Micromegas smiled. He did not find this one the last wise, and the dwarf from Saturn would have embraced the follower of Locke but for their extreme disproportion. Unfortunately, a little animalcule in academic dress was present, who interrupted all the other philosopher animalcules. He said he knew the answer, and that it was all in the Summa of Saint Thomas. He looked the two celestial inhabitants up and down and told them that everything, their persons, their worlds, their suns, their stars, had all been made uniquely for mankind.
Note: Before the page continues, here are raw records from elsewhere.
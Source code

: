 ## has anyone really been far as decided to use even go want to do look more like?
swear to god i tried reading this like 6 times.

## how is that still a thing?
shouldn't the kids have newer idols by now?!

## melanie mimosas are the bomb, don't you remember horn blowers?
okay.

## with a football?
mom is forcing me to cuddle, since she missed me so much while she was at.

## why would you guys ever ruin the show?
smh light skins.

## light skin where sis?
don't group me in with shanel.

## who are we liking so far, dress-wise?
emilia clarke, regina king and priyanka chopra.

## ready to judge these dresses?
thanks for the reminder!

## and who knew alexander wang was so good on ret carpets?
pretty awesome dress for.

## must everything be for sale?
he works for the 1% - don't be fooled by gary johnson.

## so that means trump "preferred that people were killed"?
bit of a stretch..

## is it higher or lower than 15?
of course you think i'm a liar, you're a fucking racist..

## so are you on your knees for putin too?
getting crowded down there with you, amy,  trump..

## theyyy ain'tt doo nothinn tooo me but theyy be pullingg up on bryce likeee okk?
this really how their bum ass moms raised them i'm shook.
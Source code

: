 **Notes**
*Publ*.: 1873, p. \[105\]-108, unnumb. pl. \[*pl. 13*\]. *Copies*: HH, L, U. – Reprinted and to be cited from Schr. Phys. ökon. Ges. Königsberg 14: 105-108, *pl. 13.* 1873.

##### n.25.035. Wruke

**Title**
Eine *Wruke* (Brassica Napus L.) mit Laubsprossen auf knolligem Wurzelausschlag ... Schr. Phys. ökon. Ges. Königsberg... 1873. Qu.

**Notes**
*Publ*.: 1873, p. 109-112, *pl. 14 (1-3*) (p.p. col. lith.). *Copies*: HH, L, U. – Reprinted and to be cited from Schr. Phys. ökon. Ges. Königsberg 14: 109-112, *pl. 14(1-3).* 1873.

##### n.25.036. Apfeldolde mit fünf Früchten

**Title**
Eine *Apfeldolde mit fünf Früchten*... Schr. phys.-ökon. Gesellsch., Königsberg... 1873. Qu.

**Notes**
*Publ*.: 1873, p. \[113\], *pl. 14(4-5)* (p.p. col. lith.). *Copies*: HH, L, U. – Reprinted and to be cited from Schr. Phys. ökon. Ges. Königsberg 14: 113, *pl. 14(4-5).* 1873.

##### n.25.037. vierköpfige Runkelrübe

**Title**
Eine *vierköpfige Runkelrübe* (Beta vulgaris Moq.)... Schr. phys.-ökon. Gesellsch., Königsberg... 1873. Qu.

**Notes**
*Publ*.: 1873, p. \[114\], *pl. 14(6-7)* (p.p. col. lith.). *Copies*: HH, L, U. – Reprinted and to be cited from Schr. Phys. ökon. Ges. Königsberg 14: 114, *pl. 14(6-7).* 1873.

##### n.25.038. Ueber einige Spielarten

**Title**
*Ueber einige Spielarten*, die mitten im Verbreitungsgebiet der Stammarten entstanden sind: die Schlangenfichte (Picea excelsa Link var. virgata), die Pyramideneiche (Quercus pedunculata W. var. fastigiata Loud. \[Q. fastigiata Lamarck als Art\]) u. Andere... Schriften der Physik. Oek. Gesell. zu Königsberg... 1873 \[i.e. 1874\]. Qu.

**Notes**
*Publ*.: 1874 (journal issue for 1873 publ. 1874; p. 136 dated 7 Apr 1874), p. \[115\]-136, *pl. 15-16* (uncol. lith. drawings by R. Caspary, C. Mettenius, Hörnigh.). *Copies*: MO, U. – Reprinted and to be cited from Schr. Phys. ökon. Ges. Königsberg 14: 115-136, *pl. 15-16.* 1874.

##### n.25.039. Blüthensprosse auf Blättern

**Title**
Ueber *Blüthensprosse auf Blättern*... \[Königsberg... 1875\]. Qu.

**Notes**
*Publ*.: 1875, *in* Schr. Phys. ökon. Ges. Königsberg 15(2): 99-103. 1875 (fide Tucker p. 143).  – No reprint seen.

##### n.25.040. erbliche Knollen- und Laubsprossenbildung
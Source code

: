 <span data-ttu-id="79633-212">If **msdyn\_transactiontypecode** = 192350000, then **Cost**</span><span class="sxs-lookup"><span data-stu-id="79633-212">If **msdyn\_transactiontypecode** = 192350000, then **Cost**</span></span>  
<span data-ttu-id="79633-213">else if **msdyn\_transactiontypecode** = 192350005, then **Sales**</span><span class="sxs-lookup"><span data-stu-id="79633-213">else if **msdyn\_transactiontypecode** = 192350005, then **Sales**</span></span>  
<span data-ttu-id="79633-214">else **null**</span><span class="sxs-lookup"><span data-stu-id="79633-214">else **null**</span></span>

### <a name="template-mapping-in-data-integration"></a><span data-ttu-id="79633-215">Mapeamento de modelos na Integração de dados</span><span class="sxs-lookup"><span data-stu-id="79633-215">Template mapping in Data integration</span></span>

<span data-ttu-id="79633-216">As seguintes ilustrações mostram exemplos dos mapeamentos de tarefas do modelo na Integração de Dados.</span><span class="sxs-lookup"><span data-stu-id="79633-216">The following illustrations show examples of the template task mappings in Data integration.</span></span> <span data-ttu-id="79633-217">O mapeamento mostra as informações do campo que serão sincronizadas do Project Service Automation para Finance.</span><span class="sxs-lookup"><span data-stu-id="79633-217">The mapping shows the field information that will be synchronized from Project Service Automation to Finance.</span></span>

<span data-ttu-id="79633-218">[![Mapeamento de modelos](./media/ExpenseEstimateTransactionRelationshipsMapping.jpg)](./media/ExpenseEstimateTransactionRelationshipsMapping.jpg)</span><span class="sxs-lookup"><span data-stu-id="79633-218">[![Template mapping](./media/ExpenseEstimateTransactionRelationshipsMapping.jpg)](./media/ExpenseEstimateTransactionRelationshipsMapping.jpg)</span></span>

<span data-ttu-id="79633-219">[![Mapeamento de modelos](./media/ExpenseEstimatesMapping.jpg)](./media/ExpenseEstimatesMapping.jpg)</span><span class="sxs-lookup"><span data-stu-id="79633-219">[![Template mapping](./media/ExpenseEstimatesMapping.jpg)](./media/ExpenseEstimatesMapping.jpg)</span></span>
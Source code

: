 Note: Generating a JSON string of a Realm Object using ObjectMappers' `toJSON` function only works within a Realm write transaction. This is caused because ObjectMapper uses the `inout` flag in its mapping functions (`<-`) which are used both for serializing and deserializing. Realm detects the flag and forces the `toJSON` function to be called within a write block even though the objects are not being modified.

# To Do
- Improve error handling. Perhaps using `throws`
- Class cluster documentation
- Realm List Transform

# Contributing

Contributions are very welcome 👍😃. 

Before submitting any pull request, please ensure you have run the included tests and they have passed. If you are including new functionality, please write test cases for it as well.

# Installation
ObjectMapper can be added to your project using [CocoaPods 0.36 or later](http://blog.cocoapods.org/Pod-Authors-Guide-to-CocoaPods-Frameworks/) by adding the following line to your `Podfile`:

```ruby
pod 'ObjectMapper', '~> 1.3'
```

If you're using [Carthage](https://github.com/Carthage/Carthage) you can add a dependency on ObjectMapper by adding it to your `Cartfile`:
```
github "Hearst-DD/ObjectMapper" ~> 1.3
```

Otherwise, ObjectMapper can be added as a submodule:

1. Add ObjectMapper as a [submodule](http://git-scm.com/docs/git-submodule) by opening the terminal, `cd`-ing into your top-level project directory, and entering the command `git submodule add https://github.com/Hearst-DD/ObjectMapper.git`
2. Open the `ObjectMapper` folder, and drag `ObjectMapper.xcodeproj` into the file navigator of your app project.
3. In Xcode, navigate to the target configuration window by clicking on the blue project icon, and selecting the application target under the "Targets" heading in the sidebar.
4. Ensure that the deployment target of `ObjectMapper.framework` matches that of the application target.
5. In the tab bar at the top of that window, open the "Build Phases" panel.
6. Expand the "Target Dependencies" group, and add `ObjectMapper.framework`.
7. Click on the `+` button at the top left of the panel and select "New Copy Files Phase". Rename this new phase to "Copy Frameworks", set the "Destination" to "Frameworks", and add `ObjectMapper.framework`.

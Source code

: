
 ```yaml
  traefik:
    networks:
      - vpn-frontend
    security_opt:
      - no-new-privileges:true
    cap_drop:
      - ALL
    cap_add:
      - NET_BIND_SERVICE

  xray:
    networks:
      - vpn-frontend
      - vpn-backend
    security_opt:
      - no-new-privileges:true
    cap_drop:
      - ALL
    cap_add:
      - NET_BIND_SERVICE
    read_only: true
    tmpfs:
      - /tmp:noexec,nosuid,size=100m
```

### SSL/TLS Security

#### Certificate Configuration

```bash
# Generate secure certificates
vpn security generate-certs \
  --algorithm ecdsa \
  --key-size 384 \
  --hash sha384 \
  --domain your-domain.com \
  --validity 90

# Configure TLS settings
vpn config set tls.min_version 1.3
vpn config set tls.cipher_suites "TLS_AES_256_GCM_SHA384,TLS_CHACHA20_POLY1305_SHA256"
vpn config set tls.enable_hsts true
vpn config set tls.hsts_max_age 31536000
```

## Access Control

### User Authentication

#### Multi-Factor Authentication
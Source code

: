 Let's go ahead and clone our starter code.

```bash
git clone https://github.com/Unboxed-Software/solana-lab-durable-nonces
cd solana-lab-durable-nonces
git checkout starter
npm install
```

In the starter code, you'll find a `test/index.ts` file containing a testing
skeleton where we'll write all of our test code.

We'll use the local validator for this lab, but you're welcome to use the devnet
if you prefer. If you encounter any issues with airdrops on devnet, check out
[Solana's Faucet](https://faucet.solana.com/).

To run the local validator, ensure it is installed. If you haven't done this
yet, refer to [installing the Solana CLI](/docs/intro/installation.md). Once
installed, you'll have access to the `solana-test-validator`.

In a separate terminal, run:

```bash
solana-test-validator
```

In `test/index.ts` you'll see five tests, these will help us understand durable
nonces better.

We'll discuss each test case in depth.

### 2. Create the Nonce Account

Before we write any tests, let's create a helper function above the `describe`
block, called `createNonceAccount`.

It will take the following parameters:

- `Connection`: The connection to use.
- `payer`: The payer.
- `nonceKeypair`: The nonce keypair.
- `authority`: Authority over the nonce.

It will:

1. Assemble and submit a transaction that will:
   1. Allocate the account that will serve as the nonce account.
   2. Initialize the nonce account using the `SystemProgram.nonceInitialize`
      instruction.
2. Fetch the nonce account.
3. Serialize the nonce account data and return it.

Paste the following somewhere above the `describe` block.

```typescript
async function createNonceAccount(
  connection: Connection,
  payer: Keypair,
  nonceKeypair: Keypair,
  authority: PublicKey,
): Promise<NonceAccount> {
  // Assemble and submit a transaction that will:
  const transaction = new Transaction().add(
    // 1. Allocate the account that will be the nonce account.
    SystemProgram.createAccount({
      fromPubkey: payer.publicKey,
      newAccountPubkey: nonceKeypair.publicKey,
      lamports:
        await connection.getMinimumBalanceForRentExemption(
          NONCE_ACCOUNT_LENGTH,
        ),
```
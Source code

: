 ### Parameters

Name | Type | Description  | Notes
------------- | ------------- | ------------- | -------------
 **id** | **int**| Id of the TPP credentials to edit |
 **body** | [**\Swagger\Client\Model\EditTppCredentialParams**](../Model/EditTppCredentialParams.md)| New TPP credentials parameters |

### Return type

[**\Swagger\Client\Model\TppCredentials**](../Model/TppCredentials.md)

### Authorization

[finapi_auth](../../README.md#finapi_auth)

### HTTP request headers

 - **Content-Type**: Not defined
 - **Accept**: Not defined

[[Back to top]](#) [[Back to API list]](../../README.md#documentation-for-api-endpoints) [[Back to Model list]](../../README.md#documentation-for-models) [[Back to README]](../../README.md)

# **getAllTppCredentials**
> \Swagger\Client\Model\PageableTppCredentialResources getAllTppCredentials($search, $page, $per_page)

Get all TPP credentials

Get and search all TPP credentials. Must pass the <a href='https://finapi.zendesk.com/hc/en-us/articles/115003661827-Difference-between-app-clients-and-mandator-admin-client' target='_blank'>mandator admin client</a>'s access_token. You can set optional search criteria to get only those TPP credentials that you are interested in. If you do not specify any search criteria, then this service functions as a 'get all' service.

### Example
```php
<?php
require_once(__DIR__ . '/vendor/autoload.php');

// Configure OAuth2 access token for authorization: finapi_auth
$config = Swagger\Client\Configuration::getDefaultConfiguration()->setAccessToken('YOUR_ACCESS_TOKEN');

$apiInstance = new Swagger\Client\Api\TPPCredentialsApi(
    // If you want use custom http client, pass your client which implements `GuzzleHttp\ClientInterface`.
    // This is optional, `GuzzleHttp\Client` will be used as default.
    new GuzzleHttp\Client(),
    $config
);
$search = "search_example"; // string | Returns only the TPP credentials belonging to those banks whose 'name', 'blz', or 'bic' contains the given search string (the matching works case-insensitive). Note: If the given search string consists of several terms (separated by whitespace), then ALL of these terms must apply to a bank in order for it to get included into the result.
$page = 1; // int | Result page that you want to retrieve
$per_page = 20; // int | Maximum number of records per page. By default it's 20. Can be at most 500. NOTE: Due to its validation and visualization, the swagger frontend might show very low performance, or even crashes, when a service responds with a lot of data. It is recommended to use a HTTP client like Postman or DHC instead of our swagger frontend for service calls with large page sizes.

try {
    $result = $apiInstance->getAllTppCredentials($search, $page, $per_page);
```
At this speech, our two voyagers nearly fell over with that inextinguishable laughter which, according to Homer, is shared with the gods. Their shoulders and their stomachs heaved up and down, and in these convulsions the vessel that the Sirian had on his nail fell into one of the Saturnian’s trouser pockets. These two good men searched for it a long time, found it finally, and tidied it up neatly. The Sirian resumed his discussion with the little mites. He spoke to them with great kindness, although in the depths of his heart he was a little angry that the infinitely small had an almost infinitely great pride. He promised to make them a beautiful philosophical book, written very small for their usage, and said that in this book they would see the point of everything. Indeed, he gave them this book before leaving. It was taken to the academy of science in Paris, but when the secretary opened it, he saw nothing but blank pages. “Ah!” he said, “just as I thought.”